When Cech, a Greek-American librarian, heard the first gunshots she locked herself, an assistant, and 18 fourth-graders in a closet behind file cabinets in the library.
“We spent 45 minutes locked in a closet during the shootings,” she said to local media in Connecticut after she made it out of the school building.
“The SWAT team escorted us out,” and then all 18 children were reunited with their parents.
The Greek-American librarian was one of the heroes who saved her students’ lives. Victoria Soto was another teacher who sacrificed her life to save her class. None of her students were harmed.
There were 20 children between ages 5 and 10 the staff could not save. Their names and lives could be those from any primary school on either side of the Atlantic.
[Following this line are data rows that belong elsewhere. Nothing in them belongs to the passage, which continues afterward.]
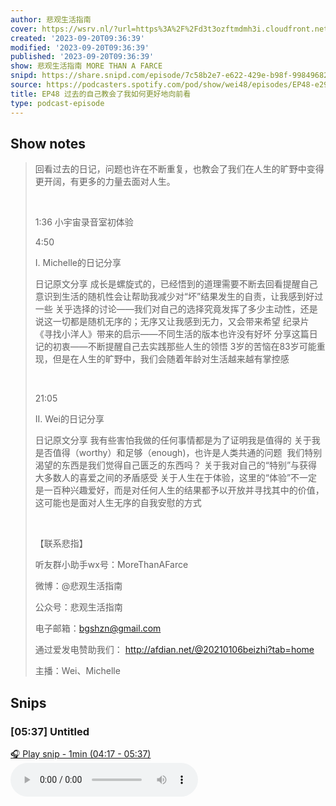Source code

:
 ```yaml
---
author: 悲观生活指南
cover: https://wsrv.nl/?url=https%3A%2F%2Fd3t3ozftmdmh3i.cloudfront.net%2Fproduction%2Fpodcast_uploaded_nologo%2F11667696%2F11667696-1609830901337-19ceeec01a918.jpg&w=200&h=200
created: '2023-09-20T09:36:39'
modified: '2023-09-20T09:36:39'
published: '2023-09-20T09:36:39'
show: 悲观生活指南 MORE THAN A FARCE
snipd: https://share.snipd.com/episode/7c58b2e7-e622-429e-b98f-99849682962f
source: https://podcasters.spotify.com/pod/show/wei48/episodes/EP48-e29ifha
title: EP48 过去的自己教会了我如何更好地向前看
type: podcast-episode
---
```



## Show notes
> 回看过去的日记，问题也许在不断重复，也教会了我们在人生的旷野中变得更开阔，有更多的力量去面对人生。
> 
>  
> 
> 1:36 小宇宙录音室初体验
> 
> 4:50 
> 
> I. Michelle的日记分享 
> 
> 
> 日记原文分享 
> 成长是螺旋式的，已经悟到的道理需要不断去回看提醒自己 
> 意识到生活的随机性会让帮助我减少对“坏”结果发生的自责，让我感到好过一些 
> 关乎选择的讨论——我们对自己的选择究竟发挥了多少主动性，还是说这一切都是随机无序的；无序又让我感到无力，又会带来希望 
> 纪录片《寻找小洋人》带来的启示——不同生活的版本也许没有好坏 
> 分享这篇日记的初衷——不断提醒自己去实践那些人生的领悟 
> 3岁的苦恼在83岁可能重现，但是在人生的旷野中，我们会随着年龄对生活越来越有掌控感 
> 
>  
> 
> 21:05
> 
> II. Wei的日记分享 
> 
> 
> 日记原文分享 
> 我有些害怕我做的任何事情都是为了证明我是值得的 
> 关于我是否值得（worthy）和足够（enough)，也许是人类共通的问题  
> 我们特别渴望的东西是我们觉得自己匮乏的东西吗？ 
> 关于我对自己的“特别”与获得大多数人的喜爱之间的矛盾感受 
> 关于人生在于体验，这里的“体验”不一定是一百种兴趣爱好，而是对任何人生的结果都予以开放并寻找其中的价值，这可能也是面对人生无序的自我安慰的方式 
> 
>  
> 
> 【联系悲指】 
> 
> 听友群小助手wx号：MoreThanAFarce
> 
> 微博：@悲观生活指南
> 
> 公众号：悲观生活指南
> 
> 电子邮箱：bgshzn@gmail.com
> 
> 通过爱发电赞助我们： http://afdian.net/@20210106beizhi?tab=home 
> 
> 主播：Wei、Michelle

## Snips
### [05:37] Untitled
[🎧 Play snip - 1min️ (04:17 - 05:37)](https://share.snipd.com/snip/e0641063-0287-40f9-af0f-349d1c31bf05)
<audio controls> <source src="https://anchor.fm/s/46241440/podcast/play/76151786/https%3A%2F%2Fd3ctxlq1ktw2nl.cloudfront.net%2Fstaging%2F2023-8-20%2F1769b8c0-3a4f-a7fc-160f-33603dd8cb9a.mp3#t=04:17,05:37"> </audio>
Among them are Daniel Barden, aged six; Chase Kowalski, whose sister Natalie attends the school but escaped injury; Jesse Lewis, six, whose class were set to make gingerbread houses that day; Grace McDonnell, aged six, who lived a street away from her killer; Ana Marquez-Greene, aged seven, the daughter of Canadian jazz saxophonist Jimmy Greene; Emilie Parker, aged six, whose family had moved to Newtown from Utah only a year ago; Avielle Richman, Catherine Hubbard, Noah Vabner, and Benjamin Wheeler, all aged six.
The gunman, Adam Lanza, killed 27 people in total including his mother. Before heading to Sandy Hook Elementary School, where his mother was also a teacher, he shot and killed her at a house they shared in Newtown.
The motive for the mass killing, the second-deadliest school shooting in U.S. history, remains unknown.